Projet ambitieux s'il en est qui ne se réalisera qu'après bien des efforts. Car il faut chercher les sujets, trouver les éventuelles œuvres à adapter, rédiger les livrets. Ce travail, c'est celui de son librettiste habituel, Luigi Illica, avec qui Puccini avait tenté en 1904 d'adapter trois nouvelles de Gorki. Mais finalement, ce n'est pas Illica qui lui fournira matière à composer : Les librettistes du Triptyque sont Giuseppe Adami pour Il Tabarro et Giovacchino Forzano pour Suor Angelica et Gianni Schicchi.

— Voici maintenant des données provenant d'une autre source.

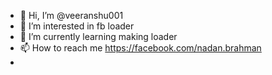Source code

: - 👋 Hi, I’m @veeranshu001
- 👀 I’m interested in fb loader
- 🌱 I’m currently learning making loader
- 📫 How to reach me https://facebook.com/nadan.brahman
- 

<!---
veeranshu001/veeranshu001 is a ✨ special ✨ repository because its `README.md` (this file) appears on your GitHub profile.
You can click the Preview link to take a look at your changes.
--->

Après bien des recherches, longues et tourmentées, mais qui ne décourageront pas le compositeur, les livrets voient le jour : ce seront pour deux des opéras, des adaptations d'œuvres littéraires. Celui du troisième, l'opéra central, Suor Angelica, ne devra sa création à aucune œuvre antérieure, car le destin de l'héroïne prendra forme dans la seule imagination du librettiste.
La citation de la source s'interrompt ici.